毎週月曜日の一時間目に、全校の生徒が講堂に集まり、校長先生の訓話を聞きます。私は、学校業界の人間ですから、毎週一回、全校生徒を講堂に集めることが、教師にとって、如何に面倒で、手間がかかるイベントであるかと云うことは、嫌と云うほど理解しています。戦前ですから、私語はしないと思いますが、列をきちんと整えて、並ばせるだけでも、訓練と努力が必要です。集会と云うのは、gdgd集まって、gdgd解散したら、まったく意味を持ちません。整然とした状態で集まって、秩序正しい集会を実施し、生徒自身が、感銘を受けると云うレベルまで、持って行く必要があります。残念ながら、そんな集会を自分自身が実施したことも、見たことも、ほとんどありません。最初に勤めた足立区の高校で、応援団が全盛だった頃、応援団の集会で、何回か見たくらいです。整然とした規律あふれる集会が実施できれば、集会を実施することは、大きなメリットがあります。週一で、整然とした集会を実施することが、戦前の高女では求められていたわけです。

 が、毎週、1時間、訓話をしなければいけない校長先生は、大変です。

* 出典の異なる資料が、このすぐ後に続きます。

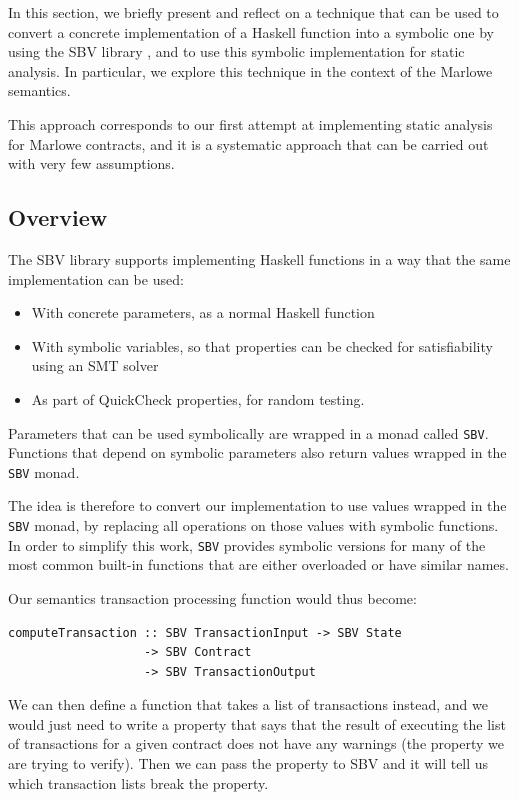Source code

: \documentclass[english,runningheads]{llncs}
\begin{document}
In this section, we briefly present and reflect on a technique that
can be used to convert a concrete implementation of a Haskell function
into a symbolic one by using the SBV library \cite{erkok2019sbv}, and to use this symbolic
implementation for static analysis. In particular, we explore this
technique in the context of the Marlowe semantics.

This approach corresponds to our first attempt at implementing static
analysis for Marlowe contracts, and it is a systematic approach that
can be carried out with very few assumptions. 

\subsection{Overview}

The SBV library supports implementing Haskell functions in a way that
the same implementation can be used:
\begin{itemize}
\item With concrete parameters, as a normal Haskell function
\item With symbolic variables, so that properties can be checked for satisfiability
using an SMT solver
\item As part of QuickCheck properties, for random testing.
\end{itemize}
Parameters that can be used symbolically are wrapped in a monad called
\texttt{SBV}. Functions that depend on symbolic parameters also return
values wrapped in the \texttt{SBV} monad.

The idea is therefore to convert our implementation to use values
wrapped in the \texttt{SBV} monad, by replacing all operations on
those values with symbolic functions. In order to simplify this work,
\texttt{SBV} provides symbolic versions for many of the most common
built-in functions that are either overloaded or have similar names.

Our semantics transaction processing function would thus become:

\begin{verbatim}
computeTransaction :: SBV TransactionInput -> SBV State
                   -> SBV Contract
                   -> SBV TransactionOutput
\end{verbatim}

We can then define a function that takes a list of transactions instead,
and we would just need to write a property that says that the result
of executing the list of transactions for a given contract does not
have any warnings (the property we are trying to verify). Then we
can pass the property to SBV and it will tell us which transaction
lists break the property.
\end{document}

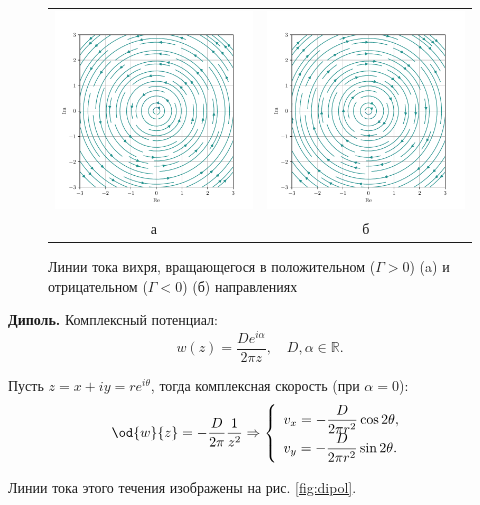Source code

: \documentclass[a4paper, 14pt]{extarticle}
\begin{document}
\begin{problems}
\begin{figure}
	\centering
	\begin{tabular}{cc}
		\includegraphics[width=0.45\linewidth]{../img/rot_Gamma_g_0.pdf} &
		\includegraphics[width=0.45\linewidth]{../img/rot_Gamma_l_0.pdf} \\
		а & б 
	\end{tabular}
	\caption{Линии тока вихря, вращающегося в положительном ($\Gamma > 0$) (a) и отрицательном ($\Gamma < 0$) (б) направлениях}
	\label{fig:rotor}
\end{figure}

\item
\textbf{Диполь.}		
Комплексный потенциал:
\[
	w(z) = \frac{D e^{i\alpha}}{2\pi z},\quad
	D,\alpha \in\mathbb{R}.
\]
						
Пусть $z=x+iy=re^{i\theta}$, тогда комплексная скорость (при $\alpha=0$):
\[
	\od{w}{z} = -\frac{D}{2\pi}\frac{1}{z^2} \Rightarrow\displaystyle
	\left\{
	\begin{array}{l}
		v_x = -\displaystyle\frac{D}{2\pi r^2} \cos 2\theta,\\
		v_y = -\displaystyle\frac{D}{2\pi r^2} \sin 2\theta.
	\end{array}
	\right.
\]

Линии тока этого течения изображены на рис. \ref{fig:dipol}.


\end{problems}
\end{document}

今、学校長は、始業式と終業式に、講話をされています。1学期に二回です。話す時間は、長くて20分ほど。が、この1学期にたった2回の講話だって、苦労されている筈です。12歳~17歳くらいのJuvenileの女の子たちのheartを掴む講話を、毎週、一時間やると云うのは、ほとんど不可能なことだろうと、勝手に想像しています。そもそも、女の子が考えていることは、男には判りません。ちなみに、月曜日以外の平日(火水木金土)の5日間も、朝礼があって、そこでも10分程度、校長先生はお話になります。つまり、毎日、ネタを準備しなければいけないんです。私は、現在、週一で、5分程度の授業のネタを考えています。それですら、かなり苦労しています。当時の校長先生ですと、結局は、時事問題、戦況報告(もう日中戦争は始まっていました)などが中心になってしまうと思います。が、勢津子さんは、結構、熱心にlisten toしていたようです。校長先生が、出張とかで、他の先生が話す時は、早く終わらないかと、窓の外などを見ていたそうです。ですから、校長先生は、ちゃんと、生徒に聞かせられる話術のスキルを持っていたと言うことです。

 もっとも、スキルだけでは長続きしません。学校長自身が、しっかりとした人生観、世界観、教育哲学をお持ちになり、常に自身満々で、生徒にぶつかって行ったからこそ、生徒はlisten toしたんだろうと想像できます。